_Required action_
From the entries, copy each line that includes "output".

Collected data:
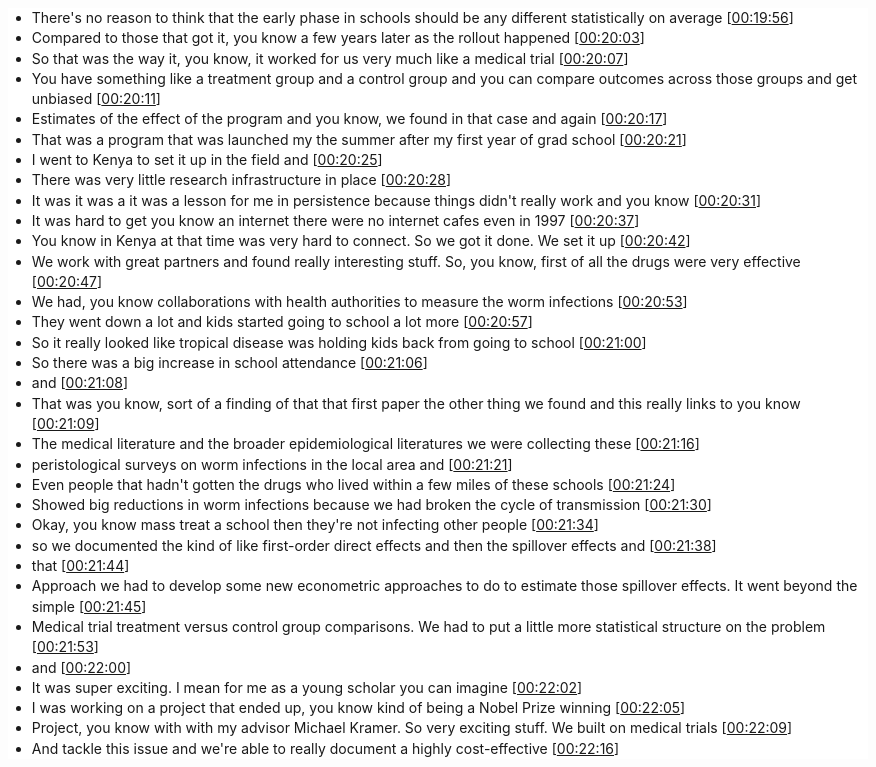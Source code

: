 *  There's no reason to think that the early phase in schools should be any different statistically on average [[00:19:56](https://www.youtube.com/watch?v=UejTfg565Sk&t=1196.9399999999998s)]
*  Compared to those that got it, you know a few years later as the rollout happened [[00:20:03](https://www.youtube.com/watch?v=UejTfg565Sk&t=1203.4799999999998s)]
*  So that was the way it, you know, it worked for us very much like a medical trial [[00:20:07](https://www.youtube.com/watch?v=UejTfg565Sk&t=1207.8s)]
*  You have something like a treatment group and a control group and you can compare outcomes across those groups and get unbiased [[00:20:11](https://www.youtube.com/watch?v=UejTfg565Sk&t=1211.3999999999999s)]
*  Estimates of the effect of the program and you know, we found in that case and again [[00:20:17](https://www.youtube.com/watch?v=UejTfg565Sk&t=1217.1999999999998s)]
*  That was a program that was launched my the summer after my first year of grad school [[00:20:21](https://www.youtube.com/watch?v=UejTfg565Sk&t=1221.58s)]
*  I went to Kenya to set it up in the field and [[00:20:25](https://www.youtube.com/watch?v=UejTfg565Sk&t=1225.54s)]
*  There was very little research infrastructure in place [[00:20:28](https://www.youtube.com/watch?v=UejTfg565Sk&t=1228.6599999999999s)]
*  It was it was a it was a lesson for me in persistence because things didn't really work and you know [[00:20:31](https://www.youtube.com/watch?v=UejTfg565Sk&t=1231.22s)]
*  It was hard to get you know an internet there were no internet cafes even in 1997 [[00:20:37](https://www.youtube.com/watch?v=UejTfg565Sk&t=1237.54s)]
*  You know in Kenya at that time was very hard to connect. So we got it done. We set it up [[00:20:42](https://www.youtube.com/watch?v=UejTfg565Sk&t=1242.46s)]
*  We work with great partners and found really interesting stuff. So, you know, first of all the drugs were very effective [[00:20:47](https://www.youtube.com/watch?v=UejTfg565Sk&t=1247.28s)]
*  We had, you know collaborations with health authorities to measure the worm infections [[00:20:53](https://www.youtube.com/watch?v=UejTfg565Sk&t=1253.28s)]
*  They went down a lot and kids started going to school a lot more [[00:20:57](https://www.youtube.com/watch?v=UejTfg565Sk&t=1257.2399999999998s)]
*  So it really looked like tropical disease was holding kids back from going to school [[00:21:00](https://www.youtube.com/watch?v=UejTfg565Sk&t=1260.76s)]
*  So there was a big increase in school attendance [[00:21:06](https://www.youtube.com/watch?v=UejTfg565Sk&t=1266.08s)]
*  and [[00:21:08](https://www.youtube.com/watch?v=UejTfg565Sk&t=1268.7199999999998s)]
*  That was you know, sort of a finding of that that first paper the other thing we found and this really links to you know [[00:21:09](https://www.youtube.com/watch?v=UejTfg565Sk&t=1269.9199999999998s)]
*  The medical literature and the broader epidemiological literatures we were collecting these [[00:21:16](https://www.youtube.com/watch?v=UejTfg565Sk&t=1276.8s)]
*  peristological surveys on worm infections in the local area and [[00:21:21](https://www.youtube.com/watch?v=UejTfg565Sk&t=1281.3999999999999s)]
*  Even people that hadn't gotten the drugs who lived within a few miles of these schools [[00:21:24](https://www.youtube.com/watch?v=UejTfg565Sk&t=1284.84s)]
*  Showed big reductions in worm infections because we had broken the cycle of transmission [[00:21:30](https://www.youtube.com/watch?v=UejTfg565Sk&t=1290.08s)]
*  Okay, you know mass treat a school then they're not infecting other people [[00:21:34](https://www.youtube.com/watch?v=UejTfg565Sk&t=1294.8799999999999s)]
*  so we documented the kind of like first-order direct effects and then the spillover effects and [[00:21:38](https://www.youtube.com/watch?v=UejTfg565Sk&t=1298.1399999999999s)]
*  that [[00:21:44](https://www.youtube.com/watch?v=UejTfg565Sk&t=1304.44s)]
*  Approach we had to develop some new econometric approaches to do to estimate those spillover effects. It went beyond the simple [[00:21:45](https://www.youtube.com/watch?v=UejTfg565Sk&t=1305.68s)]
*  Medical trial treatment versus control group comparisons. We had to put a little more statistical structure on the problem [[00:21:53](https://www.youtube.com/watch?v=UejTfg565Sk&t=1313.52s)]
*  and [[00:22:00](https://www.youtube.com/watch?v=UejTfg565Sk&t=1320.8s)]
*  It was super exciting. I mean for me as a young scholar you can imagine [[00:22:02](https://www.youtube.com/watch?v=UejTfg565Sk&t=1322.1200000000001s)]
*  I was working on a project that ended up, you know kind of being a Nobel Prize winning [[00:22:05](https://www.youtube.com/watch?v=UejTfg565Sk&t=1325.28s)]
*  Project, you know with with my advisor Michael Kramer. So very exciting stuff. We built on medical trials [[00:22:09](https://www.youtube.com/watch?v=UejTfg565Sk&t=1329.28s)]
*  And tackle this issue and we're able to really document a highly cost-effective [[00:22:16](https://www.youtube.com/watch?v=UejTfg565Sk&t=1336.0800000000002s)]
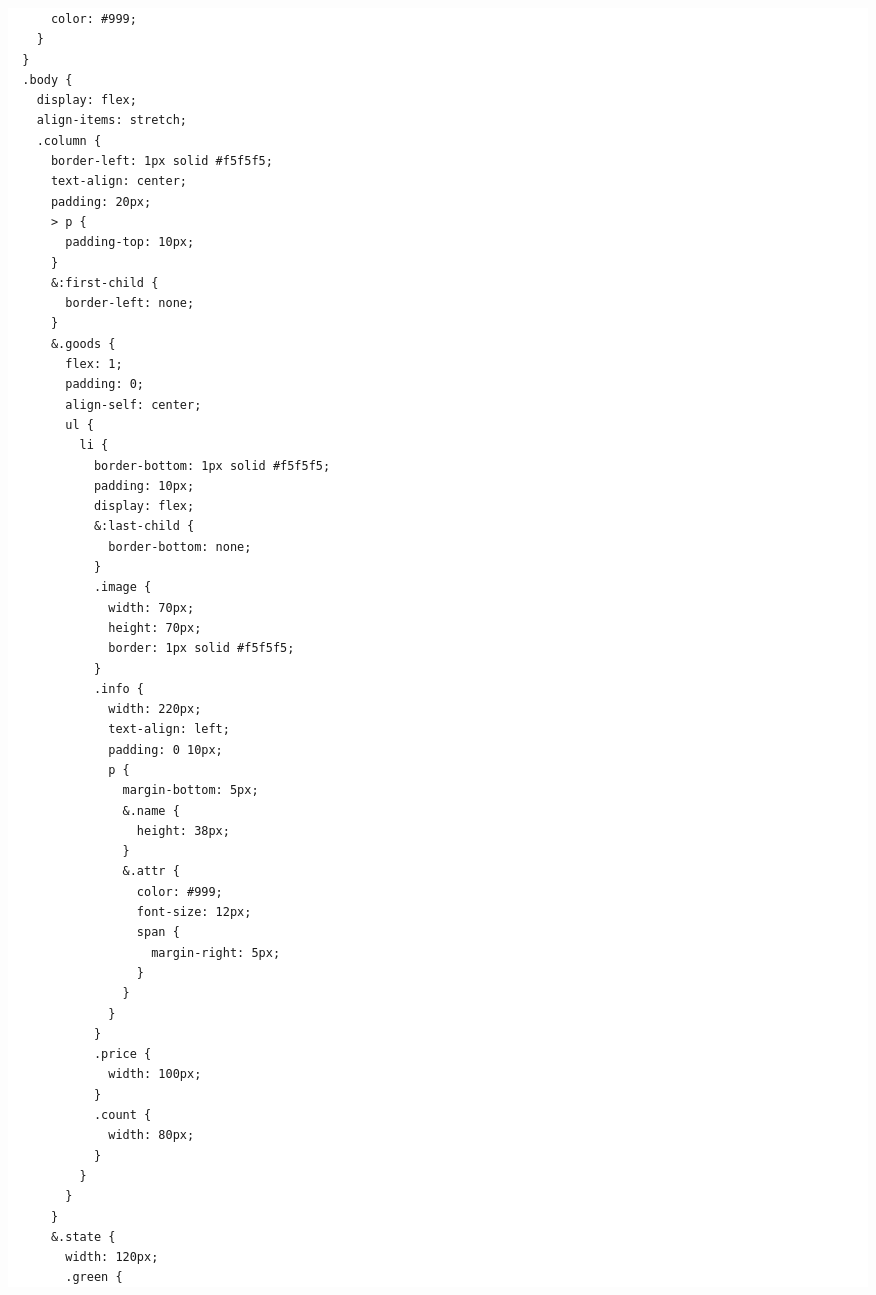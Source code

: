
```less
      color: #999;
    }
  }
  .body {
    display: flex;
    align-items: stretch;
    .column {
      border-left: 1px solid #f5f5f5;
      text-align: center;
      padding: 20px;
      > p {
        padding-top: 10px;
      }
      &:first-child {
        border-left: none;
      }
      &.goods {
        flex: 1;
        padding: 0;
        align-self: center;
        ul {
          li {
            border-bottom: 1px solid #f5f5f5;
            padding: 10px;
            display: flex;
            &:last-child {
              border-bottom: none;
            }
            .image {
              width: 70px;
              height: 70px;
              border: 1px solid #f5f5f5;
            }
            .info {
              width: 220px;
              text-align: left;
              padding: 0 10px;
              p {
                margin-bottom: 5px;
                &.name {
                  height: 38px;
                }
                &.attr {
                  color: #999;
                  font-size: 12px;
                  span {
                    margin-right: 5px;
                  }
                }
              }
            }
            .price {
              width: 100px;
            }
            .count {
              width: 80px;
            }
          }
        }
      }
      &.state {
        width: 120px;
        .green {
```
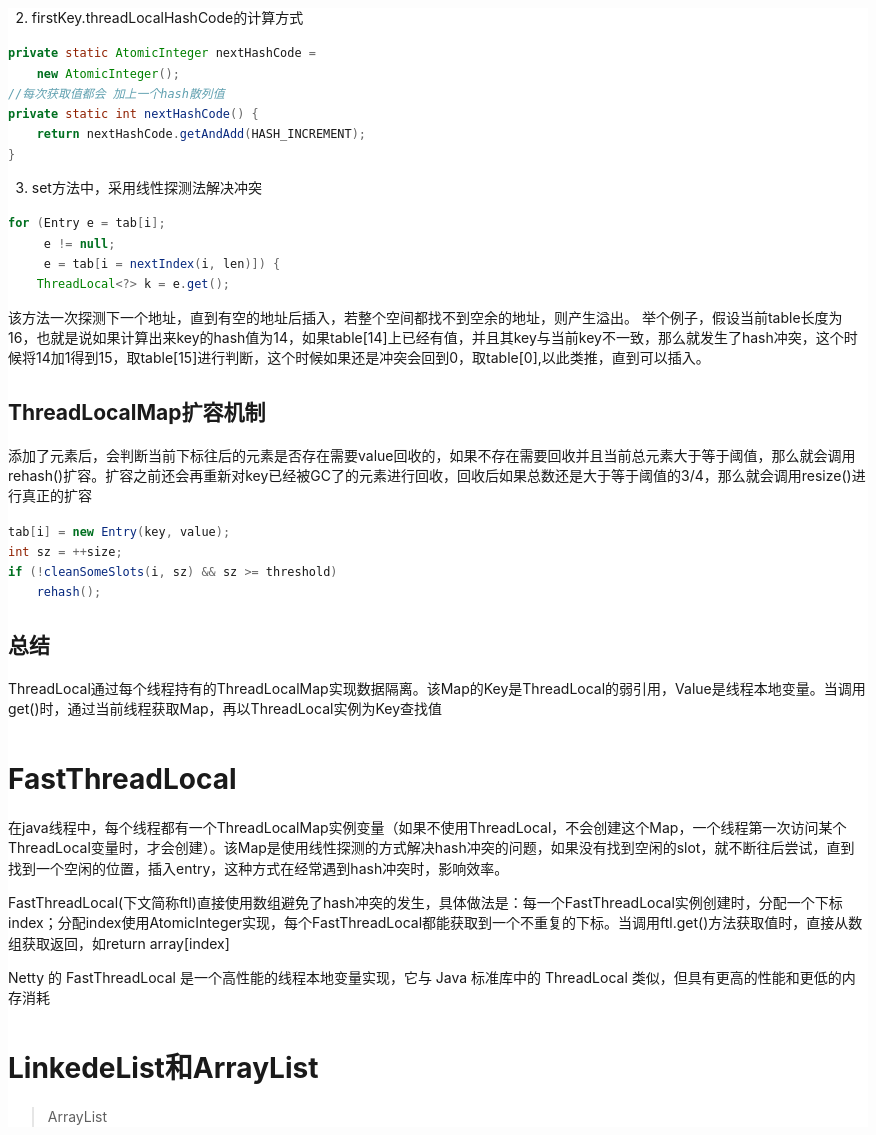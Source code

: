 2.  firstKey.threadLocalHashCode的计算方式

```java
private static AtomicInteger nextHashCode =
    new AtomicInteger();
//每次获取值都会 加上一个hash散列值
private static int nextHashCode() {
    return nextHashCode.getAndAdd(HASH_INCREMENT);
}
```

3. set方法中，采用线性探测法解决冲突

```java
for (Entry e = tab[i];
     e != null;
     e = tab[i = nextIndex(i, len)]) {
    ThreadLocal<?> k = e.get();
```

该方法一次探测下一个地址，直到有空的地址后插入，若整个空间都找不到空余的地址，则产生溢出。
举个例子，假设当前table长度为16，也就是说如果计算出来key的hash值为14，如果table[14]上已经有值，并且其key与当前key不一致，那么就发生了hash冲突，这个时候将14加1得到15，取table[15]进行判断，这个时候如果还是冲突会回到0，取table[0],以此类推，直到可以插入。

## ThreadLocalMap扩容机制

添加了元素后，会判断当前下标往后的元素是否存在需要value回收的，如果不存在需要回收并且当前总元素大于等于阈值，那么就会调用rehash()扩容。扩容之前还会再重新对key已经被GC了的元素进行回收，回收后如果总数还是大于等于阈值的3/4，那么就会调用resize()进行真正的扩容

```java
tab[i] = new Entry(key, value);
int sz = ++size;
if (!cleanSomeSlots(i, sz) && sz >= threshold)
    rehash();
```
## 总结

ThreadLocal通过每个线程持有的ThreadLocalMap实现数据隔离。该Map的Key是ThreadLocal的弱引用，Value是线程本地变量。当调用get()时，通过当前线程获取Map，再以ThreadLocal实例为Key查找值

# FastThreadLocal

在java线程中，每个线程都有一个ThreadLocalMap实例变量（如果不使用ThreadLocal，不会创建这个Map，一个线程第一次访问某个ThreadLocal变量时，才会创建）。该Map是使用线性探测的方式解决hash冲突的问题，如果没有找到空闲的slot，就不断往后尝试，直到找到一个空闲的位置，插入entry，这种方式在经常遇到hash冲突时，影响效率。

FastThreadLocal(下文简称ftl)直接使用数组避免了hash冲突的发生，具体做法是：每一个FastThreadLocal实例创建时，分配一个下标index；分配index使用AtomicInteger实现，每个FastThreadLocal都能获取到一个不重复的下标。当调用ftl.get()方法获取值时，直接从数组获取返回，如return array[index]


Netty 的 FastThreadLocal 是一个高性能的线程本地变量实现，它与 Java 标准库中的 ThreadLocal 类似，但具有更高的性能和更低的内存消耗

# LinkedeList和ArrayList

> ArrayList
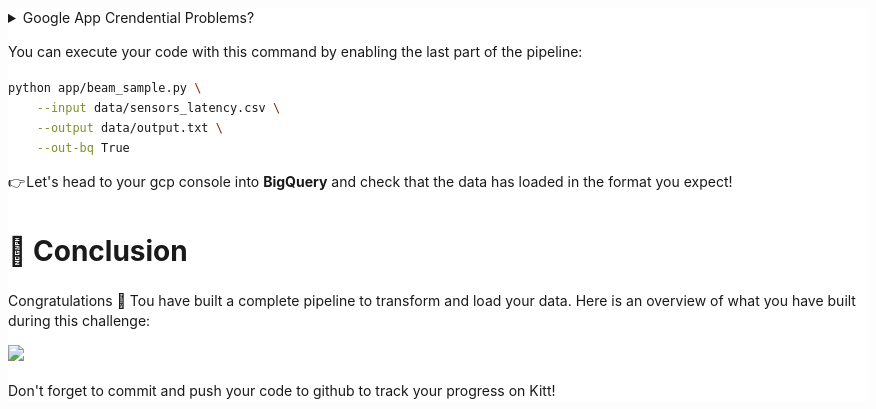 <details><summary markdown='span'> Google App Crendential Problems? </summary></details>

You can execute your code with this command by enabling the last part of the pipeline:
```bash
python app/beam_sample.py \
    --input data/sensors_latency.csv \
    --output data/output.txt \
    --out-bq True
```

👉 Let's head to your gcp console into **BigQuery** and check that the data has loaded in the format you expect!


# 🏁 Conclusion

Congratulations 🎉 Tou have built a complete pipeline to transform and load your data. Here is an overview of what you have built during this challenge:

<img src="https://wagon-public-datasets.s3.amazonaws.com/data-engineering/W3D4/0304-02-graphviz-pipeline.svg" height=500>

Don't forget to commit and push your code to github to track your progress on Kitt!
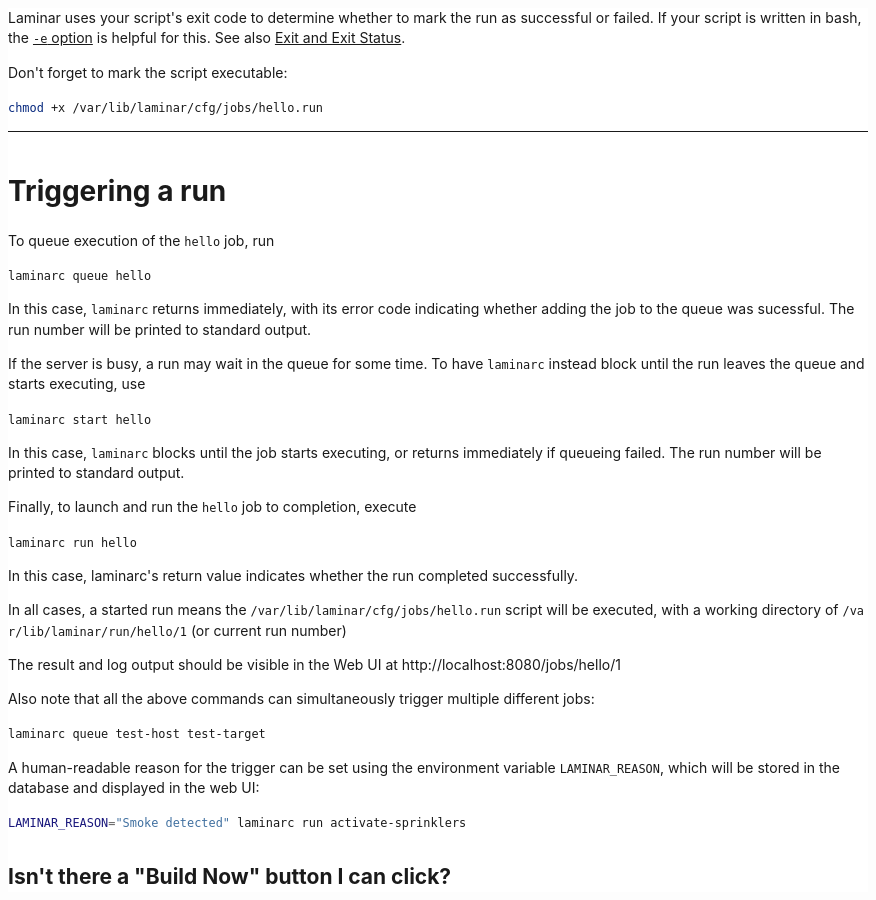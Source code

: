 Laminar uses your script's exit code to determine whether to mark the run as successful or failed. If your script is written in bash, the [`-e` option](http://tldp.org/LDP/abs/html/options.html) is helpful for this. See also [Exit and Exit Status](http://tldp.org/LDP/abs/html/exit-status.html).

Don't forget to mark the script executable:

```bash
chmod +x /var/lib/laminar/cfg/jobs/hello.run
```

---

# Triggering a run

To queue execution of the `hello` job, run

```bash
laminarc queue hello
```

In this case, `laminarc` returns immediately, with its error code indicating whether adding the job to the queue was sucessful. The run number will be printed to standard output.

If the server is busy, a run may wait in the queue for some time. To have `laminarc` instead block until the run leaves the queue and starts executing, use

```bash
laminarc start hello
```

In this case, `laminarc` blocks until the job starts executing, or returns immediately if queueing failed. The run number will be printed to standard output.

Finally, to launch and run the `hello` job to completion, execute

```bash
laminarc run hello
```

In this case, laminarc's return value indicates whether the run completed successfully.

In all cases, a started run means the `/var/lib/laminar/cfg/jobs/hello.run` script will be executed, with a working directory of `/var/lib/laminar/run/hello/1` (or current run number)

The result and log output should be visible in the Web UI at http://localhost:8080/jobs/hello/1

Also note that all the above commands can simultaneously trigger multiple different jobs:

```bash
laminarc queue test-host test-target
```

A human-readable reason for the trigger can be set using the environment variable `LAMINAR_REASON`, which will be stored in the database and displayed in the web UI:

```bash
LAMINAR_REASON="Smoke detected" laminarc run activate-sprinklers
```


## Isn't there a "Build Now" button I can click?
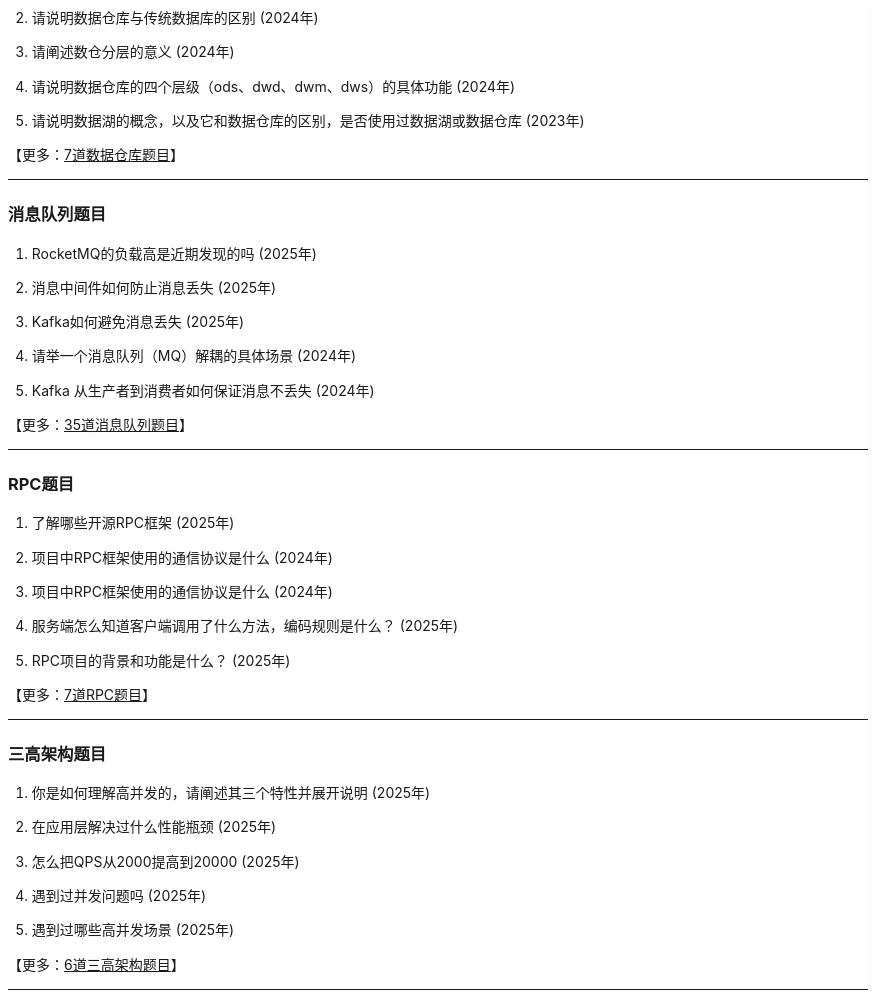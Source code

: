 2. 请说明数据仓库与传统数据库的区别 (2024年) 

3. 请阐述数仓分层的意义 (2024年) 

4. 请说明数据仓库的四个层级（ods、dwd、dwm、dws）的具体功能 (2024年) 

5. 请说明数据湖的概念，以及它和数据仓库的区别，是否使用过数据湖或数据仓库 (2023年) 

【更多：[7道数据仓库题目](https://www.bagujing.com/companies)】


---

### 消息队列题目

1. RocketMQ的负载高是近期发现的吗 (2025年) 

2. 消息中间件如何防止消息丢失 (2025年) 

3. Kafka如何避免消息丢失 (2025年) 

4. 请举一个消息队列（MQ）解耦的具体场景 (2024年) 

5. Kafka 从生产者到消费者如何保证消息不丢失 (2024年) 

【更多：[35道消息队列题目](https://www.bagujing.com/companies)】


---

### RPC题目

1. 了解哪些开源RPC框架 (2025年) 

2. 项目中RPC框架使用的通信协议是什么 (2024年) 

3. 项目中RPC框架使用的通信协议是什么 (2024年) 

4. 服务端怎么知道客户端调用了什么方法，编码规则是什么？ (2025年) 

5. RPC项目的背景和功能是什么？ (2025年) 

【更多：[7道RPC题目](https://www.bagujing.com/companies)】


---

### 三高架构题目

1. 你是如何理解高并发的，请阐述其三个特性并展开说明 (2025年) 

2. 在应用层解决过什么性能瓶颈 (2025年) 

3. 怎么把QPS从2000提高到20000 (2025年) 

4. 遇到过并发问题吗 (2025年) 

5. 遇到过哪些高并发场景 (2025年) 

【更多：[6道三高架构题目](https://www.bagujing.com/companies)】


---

_Response to the exercise_
    --output data/output.txt \
In this case, `laminarc` returns immediately, with its error code indicating whether adding the job to the queue was sucessful. The run number will be printed to standard output.
In this case, `laminarc` blocks until the job starts executing, or returns immediately if queueing failed. The run number will be printed to standard output.
The result and log output should be visible in the Web UI at http://localhost:8080/jobs/hello/1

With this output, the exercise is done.